Some lines hold the string "configs". Copy all of them from the material that follows.
◆ ◆ ◆ ◆ ◆
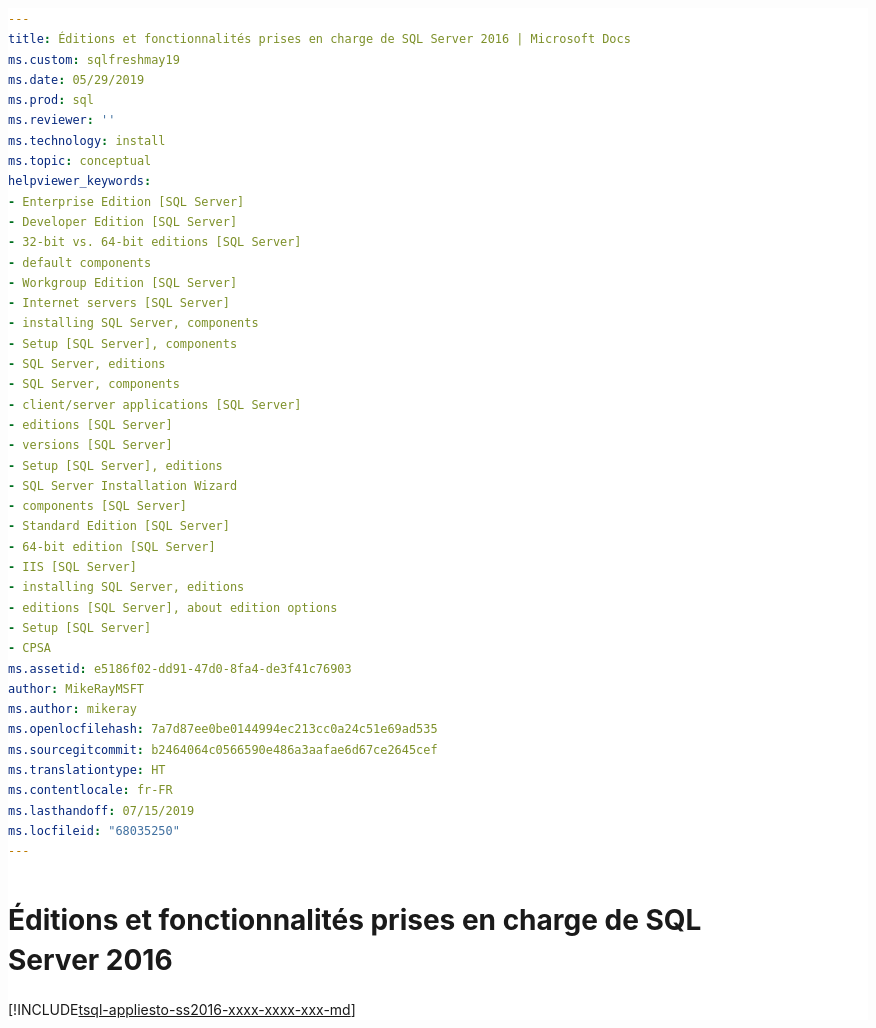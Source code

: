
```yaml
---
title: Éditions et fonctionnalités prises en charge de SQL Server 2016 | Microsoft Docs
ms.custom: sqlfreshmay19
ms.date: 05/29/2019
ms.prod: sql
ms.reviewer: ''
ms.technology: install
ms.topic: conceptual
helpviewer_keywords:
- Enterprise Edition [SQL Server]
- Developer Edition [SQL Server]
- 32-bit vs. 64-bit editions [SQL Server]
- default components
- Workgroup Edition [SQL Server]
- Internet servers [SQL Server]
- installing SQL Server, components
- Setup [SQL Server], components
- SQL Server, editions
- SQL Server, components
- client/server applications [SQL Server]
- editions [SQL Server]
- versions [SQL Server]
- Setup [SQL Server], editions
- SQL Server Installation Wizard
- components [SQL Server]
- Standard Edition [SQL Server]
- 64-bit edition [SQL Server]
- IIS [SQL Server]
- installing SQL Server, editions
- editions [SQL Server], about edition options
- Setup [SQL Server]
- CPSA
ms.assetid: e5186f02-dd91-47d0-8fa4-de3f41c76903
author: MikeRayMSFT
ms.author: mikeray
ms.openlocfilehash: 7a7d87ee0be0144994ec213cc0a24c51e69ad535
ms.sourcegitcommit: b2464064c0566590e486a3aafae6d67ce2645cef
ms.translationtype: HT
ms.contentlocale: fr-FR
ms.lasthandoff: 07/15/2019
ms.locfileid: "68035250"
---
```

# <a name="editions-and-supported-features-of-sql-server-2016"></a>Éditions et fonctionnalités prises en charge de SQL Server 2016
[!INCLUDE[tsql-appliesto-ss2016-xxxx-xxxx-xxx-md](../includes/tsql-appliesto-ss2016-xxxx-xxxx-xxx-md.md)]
◆ ◆ ◆ ◆ ◆
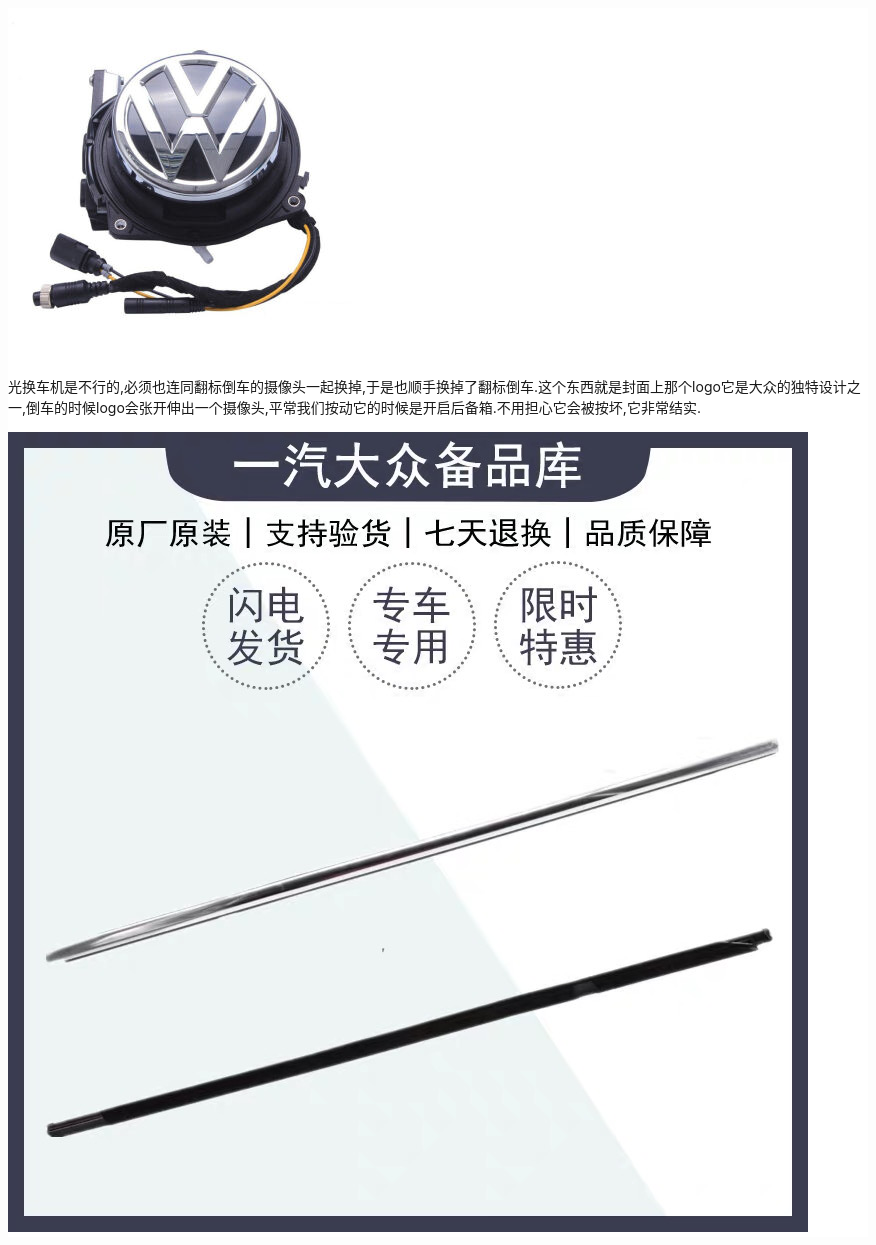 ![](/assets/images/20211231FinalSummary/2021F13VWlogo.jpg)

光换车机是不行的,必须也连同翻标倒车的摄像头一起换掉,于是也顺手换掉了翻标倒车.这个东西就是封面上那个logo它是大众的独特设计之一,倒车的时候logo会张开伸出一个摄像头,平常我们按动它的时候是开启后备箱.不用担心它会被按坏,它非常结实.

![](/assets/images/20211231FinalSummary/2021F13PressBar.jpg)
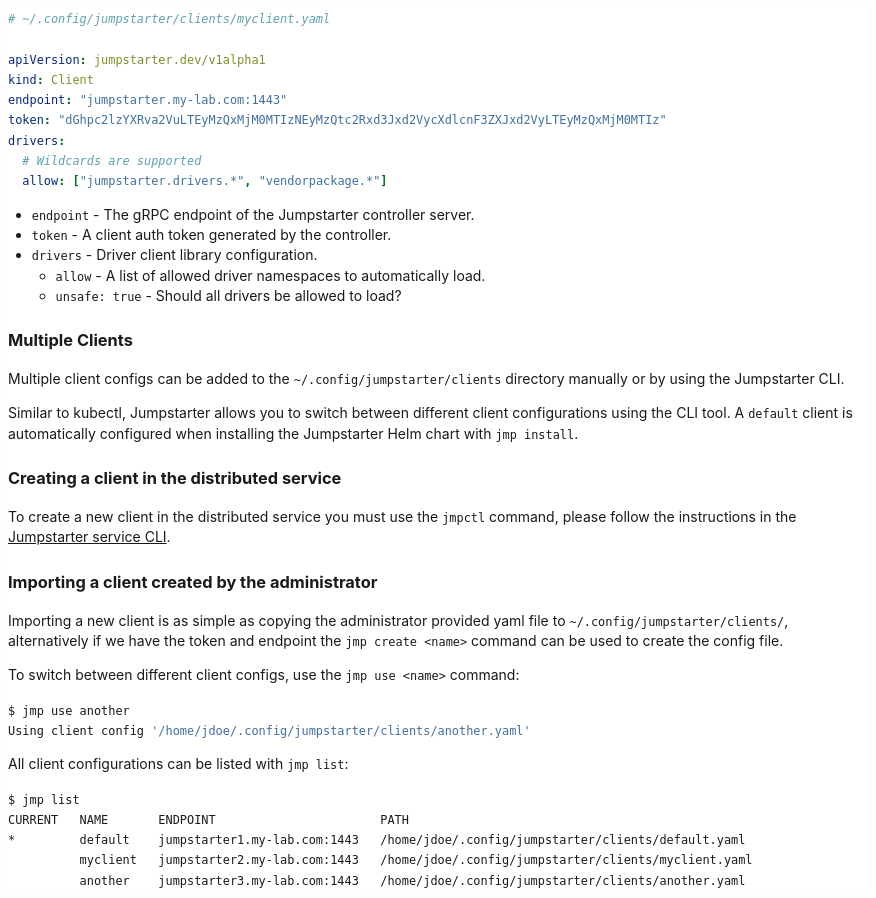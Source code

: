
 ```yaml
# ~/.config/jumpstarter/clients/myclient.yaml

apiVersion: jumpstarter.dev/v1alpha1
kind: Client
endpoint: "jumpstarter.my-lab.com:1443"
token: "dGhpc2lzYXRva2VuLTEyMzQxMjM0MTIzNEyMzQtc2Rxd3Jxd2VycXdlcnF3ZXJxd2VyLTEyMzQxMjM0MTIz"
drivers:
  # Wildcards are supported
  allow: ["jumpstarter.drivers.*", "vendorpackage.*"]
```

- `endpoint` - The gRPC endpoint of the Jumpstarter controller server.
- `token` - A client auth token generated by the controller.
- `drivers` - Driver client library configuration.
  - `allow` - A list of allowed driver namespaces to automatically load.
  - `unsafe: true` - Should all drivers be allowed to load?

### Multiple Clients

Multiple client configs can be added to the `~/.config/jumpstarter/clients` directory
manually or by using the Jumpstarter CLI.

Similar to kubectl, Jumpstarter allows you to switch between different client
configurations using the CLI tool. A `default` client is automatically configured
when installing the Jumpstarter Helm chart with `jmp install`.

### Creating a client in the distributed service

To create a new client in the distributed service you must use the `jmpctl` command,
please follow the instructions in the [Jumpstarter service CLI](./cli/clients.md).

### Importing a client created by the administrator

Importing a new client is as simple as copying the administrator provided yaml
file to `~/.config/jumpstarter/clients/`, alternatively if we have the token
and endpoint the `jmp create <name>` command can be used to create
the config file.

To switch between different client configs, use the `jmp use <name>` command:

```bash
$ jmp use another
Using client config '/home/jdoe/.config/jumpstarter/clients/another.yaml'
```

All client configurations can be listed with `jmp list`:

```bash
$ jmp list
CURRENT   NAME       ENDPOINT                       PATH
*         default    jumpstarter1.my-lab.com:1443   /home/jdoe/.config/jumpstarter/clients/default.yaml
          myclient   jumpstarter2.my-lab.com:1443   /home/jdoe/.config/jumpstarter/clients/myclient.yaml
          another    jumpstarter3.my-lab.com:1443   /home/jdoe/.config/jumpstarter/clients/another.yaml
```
◆ ◆ ◆ ◆ ◆
▶ RESULT OF THIS EXERCISE:
Multiple client configs can be added to the `~/.config/jumpstarter/clients` directory
To switch between different client configs, use the `jmp use <name>` command:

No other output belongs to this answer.